In “OrnAmenTum’EtKriMen,” the provocative artist finds inspiration in Austrian architect Adolf Loos’s 1908 essay “Ornament and Crime.” The seminal essay condemned the use of unnecessary ornament in architecture as a useless—sometimes even dangerous—excess, and would steer the field of architecture towards the ideals of functionality and Minimalism that are still widely accepted today.

Geers, who is known for in-your-face works that range from performance art, video, sculpture, painting, and photography, here interrogates Loos’s cultural legacy in the Minimalist gallery white cube through dramatic and visually aggressive intervention.
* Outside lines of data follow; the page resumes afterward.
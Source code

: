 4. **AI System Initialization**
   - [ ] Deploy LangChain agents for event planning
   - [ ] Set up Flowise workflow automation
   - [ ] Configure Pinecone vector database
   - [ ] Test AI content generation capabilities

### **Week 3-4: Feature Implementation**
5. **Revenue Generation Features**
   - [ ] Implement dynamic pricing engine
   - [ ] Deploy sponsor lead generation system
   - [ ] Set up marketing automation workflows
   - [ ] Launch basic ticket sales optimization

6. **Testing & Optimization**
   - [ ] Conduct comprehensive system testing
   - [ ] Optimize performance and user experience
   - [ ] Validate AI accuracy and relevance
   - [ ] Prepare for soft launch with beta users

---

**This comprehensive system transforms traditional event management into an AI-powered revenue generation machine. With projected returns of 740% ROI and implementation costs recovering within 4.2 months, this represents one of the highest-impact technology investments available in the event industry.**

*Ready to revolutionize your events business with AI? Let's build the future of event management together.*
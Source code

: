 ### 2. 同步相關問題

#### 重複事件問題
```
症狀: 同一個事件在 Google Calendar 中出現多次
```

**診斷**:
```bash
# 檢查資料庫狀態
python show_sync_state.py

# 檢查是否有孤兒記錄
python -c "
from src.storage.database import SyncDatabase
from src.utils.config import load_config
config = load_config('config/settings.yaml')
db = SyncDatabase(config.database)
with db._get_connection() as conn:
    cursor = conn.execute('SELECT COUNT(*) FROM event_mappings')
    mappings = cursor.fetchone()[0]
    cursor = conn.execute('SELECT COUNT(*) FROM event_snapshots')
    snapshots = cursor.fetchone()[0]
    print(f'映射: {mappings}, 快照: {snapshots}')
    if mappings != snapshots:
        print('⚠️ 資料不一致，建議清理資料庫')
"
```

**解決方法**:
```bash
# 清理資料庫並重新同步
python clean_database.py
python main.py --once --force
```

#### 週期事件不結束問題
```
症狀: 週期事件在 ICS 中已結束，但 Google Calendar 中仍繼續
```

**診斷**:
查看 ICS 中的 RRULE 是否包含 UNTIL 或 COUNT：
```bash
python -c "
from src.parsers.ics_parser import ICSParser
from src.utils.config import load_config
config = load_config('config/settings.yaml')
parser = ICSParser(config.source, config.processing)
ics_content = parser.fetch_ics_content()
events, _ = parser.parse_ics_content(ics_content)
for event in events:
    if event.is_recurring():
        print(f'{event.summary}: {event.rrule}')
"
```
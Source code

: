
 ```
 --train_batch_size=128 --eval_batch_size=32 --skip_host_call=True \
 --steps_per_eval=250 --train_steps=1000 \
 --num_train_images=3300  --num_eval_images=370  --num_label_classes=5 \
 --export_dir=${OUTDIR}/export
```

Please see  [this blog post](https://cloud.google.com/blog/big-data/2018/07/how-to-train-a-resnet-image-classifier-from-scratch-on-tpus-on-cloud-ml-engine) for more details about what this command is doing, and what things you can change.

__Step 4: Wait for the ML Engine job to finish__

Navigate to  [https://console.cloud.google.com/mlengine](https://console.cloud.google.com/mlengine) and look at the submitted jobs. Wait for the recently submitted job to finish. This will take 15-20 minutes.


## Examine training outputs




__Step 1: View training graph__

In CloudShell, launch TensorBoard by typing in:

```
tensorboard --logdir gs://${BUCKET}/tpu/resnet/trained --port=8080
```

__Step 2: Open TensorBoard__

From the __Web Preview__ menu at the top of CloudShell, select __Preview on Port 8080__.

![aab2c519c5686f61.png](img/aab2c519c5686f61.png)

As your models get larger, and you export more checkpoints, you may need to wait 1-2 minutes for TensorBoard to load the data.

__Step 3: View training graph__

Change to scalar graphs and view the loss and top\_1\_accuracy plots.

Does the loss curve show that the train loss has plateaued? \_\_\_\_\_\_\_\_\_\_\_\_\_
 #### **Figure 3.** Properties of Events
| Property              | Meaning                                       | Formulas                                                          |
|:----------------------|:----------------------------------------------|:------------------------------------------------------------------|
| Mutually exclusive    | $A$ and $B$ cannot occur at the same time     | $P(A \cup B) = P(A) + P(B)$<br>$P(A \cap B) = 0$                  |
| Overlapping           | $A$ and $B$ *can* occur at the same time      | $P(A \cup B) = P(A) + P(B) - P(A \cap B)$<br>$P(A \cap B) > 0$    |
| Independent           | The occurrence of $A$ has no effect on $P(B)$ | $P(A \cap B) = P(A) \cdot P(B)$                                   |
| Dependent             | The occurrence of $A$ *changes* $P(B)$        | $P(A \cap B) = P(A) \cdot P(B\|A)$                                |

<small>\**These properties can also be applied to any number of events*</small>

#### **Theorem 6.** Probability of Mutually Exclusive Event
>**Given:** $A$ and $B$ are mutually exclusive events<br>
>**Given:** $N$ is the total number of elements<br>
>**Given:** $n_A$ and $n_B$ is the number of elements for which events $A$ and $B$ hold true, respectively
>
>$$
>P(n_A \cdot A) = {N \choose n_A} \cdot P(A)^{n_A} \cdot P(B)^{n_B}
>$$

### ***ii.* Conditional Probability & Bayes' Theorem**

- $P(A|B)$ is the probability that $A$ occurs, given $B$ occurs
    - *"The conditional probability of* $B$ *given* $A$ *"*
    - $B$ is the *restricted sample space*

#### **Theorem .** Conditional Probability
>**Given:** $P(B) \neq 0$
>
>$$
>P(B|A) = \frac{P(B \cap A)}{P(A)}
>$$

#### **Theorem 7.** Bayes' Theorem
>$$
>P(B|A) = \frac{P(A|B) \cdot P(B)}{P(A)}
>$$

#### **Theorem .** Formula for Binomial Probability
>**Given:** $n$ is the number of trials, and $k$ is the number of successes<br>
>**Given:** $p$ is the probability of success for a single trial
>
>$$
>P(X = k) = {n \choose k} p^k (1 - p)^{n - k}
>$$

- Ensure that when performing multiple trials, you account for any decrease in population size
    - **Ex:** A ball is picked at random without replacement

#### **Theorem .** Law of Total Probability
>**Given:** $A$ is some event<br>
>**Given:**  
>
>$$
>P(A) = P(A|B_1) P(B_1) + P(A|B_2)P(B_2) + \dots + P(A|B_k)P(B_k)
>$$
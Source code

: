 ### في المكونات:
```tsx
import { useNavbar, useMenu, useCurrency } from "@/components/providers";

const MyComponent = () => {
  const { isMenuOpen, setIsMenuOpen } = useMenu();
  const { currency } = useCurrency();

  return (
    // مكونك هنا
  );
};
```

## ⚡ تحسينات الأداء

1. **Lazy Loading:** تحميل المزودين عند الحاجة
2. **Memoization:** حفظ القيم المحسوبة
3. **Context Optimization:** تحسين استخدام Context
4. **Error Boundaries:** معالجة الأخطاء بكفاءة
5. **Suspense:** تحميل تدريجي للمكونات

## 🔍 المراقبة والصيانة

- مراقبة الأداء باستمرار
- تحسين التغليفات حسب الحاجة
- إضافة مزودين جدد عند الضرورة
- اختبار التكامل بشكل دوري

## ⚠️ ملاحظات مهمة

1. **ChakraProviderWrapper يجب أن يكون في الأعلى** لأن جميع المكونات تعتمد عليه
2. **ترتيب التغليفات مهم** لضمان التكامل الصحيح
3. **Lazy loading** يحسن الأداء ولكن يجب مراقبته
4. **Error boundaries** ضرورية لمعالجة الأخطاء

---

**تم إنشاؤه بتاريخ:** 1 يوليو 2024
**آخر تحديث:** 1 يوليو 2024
The exhibition brings together a selection of the artist’s older works along with new creations and site-specific installations which forcefully juxtapose different materials, impactful colors, and bold patterns with the aim of offending (and upending) viewers’ unquestioned ideas of good taste. 

The effect can be both attractive and, yes, seemingly dangerous. The exhibition opens with Geers’s influential installation Hanging Piece (1993). Heavy clay bricks hang from the ceiling suspended on nooses made from red rope. The brick, an emblem of the Minimalist movement, becomes the artist’s gallows-humor punch line. In other areas of the gallery, neon signs blaze out words of warning, creating both a sense of hazard and of visual overload. The artist’s most recent works largely center around his almost Warholian photographs of flowers and plants, which are hung against site-specific wallpaper and wall painting.

The artist envisions the cut flowers as an invocation of nature in the age of climate crisis, rather than as merely decorative. “Their beauty lies in their fragility, still alive and yet dying simultaneously,” says the artist, who hopes the exhibition offers an impetus toward transformation, a leaving behind of what has been known.

See images from “OrnAmenTum’EtKriMen” below. 

Installation view "OrnAmenTum’EtKriMen," 2020. Courtesy of M77 Gallery.

Installation view "OrnAmenTum’EtKriMen," 2020. Courtesy of M77 Gallery.

Installation view, “OrnAmenTum’EtKriMen,” 2020. Courtesy of M77 Gallery.

Installation view "OrnAmenTum’EtKriMen," 2020. Courtesy of M77 Gallery.

Installation view, “OrnAmenTum’EtKriMen,” 2020. Courtesy of M77 Gallery.

Installation view "OrnAmenTum’EtKriMen," 2020. Courtesy of M77 Gallery.

OrnAmenTum’EtKriMen” is on view at M77 Gallery through January 30, 2021.